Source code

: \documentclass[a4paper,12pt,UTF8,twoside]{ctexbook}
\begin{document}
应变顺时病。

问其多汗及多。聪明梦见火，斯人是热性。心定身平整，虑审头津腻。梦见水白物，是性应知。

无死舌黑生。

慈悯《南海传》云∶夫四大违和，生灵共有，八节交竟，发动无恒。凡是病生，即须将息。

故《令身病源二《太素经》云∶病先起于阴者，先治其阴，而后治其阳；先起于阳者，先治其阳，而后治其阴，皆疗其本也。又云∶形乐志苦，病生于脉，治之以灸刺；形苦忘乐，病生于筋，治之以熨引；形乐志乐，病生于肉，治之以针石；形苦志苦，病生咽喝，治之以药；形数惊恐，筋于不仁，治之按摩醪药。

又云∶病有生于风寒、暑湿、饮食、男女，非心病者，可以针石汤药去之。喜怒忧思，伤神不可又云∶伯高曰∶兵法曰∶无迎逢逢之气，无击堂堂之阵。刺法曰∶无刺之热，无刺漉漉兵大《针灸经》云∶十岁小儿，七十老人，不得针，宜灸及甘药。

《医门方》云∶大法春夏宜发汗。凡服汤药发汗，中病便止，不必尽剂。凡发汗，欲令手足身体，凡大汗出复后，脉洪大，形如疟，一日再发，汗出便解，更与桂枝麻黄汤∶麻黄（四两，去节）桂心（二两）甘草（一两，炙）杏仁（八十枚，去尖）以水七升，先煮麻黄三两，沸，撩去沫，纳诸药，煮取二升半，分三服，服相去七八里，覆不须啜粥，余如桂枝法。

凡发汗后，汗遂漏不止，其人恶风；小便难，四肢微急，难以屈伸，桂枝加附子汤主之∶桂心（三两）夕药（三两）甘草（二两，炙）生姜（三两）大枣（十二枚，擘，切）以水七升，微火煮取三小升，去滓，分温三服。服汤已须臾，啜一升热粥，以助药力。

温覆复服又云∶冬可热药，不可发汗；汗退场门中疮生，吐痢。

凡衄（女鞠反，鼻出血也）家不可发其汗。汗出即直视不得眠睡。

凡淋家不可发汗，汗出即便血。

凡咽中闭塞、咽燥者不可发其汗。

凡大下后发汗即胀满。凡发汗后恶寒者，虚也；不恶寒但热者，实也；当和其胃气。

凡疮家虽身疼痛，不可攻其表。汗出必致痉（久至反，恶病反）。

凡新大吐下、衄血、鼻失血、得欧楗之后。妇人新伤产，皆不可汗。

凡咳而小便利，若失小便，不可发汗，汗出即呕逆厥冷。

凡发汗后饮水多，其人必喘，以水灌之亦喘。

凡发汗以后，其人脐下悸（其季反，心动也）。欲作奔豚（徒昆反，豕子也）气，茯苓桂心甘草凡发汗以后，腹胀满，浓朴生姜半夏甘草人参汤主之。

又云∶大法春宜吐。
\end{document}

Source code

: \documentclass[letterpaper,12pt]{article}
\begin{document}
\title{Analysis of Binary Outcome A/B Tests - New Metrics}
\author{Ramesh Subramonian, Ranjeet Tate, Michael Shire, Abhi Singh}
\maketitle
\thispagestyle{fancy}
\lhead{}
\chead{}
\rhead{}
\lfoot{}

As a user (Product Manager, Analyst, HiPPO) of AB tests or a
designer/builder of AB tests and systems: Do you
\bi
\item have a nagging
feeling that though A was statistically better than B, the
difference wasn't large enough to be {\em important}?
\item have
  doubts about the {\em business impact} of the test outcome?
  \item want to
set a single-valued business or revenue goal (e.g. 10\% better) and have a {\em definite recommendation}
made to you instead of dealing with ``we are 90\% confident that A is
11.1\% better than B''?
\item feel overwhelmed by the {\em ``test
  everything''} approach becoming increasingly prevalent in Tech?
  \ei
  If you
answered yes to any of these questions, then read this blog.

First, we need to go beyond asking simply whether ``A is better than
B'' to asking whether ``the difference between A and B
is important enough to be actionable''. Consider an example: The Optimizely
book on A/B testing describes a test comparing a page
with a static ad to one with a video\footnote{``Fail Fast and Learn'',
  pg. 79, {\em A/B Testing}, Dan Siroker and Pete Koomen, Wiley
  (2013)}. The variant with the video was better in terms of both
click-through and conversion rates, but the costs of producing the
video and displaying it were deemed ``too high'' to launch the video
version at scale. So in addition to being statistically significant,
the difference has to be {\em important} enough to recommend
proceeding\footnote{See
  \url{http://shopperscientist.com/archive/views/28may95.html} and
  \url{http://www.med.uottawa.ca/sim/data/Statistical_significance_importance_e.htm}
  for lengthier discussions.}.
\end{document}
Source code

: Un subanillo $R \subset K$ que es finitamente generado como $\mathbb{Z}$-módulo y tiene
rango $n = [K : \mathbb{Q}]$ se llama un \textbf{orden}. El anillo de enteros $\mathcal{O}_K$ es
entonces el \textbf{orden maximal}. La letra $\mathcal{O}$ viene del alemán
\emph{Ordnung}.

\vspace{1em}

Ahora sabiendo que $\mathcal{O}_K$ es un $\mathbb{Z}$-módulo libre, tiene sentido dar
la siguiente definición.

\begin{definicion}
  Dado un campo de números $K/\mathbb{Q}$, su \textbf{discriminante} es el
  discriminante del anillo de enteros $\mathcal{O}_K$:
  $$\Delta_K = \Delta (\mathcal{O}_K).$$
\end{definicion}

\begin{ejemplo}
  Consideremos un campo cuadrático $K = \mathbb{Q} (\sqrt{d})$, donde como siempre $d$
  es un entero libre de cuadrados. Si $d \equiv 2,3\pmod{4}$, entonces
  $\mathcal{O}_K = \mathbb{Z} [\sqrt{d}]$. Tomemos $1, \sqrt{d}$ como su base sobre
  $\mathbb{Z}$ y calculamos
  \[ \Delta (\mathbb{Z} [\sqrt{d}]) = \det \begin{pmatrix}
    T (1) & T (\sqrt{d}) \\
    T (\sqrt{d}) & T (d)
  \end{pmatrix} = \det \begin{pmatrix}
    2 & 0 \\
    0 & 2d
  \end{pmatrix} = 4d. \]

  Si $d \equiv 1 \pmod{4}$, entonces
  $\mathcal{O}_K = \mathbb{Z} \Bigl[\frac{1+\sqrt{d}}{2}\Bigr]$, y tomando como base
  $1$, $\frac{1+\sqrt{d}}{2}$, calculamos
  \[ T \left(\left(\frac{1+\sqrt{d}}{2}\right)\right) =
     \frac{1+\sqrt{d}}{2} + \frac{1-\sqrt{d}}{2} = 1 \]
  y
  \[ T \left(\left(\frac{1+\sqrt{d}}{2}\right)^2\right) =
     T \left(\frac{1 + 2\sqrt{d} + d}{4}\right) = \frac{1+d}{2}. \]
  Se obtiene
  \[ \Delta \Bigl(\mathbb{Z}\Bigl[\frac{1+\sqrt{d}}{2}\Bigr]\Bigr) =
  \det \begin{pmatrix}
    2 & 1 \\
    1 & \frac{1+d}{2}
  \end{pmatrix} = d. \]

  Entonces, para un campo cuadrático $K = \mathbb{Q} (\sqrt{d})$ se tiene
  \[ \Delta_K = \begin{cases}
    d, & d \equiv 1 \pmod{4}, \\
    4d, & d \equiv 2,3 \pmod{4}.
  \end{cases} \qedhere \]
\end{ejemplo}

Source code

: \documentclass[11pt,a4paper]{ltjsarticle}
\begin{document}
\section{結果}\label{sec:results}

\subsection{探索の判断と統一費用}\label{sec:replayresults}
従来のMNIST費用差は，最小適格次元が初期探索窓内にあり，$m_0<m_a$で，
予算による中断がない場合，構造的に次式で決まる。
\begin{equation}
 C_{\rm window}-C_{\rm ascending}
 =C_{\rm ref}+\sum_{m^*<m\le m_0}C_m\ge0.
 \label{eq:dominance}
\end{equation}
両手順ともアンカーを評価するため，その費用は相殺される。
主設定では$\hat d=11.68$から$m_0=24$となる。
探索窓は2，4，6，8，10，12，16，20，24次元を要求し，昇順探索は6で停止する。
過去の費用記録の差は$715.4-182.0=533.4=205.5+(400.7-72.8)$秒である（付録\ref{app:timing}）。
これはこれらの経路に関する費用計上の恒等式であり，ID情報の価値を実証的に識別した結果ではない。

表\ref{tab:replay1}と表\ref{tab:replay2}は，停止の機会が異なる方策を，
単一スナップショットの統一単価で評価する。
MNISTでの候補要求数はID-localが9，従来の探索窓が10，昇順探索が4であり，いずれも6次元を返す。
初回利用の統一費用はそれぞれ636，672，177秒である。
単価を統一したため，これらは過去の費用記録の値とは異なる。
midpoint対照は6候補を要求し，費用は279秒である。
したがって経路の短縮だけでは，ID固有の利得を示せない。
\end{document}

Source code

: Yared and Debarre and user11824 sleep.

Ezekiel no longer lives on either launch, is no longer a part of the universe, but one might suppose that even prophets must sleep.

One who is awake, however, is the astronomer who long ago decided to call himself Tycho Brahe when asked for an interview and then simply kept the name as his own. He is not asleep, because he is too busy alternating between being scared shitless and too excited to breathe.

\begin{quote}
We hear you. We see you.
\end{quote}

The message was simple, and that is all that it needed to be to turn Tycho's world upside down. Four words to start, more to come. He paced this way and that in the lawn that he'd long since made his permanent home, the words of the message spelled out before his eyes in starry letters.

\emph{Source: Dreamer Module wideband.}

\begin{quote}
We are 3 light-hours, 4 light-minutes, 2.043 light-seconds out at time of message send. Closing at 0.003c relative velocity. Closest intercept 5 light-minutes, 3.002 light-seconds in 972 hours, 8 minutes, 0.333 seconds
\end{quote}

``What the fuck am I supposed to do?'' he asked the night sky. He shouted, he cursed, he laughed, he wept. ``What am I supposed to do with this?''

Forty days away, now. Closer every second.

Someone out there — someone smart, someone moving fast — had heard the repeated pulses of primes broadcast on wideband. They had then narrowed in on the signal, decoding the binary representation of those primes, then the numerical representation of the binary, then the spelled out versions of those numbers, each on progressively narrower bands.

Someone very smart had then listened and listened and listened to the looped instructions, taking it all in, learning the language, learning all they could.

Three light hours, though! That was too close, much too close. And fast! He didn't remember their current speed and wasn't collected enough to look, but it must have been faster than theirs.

WHAT TO DO:
Retype the listing above, word for word, from its first line to the line containing "慈悯《南海传》云∶夫四大违和，生灵共有，八节交竟，发动无恒。凡是病生，即须将息。", both ends included.

EXERCISE RESULT:
Source code

: \documentclass[a4paper,12pt,UTF8,twoside]{ctexbook}
\begin{document}
应变顺时病。

问其多汗及多。聪明梦见火，斯人是热性。心定身平整，虑审头津腻。梦见水白物，是性应知。

无死舌黑生。

慈悯《南海传》云∶夫四大违和，生灵共有，八节交竟，发动无恒。凡是病生，即须将息。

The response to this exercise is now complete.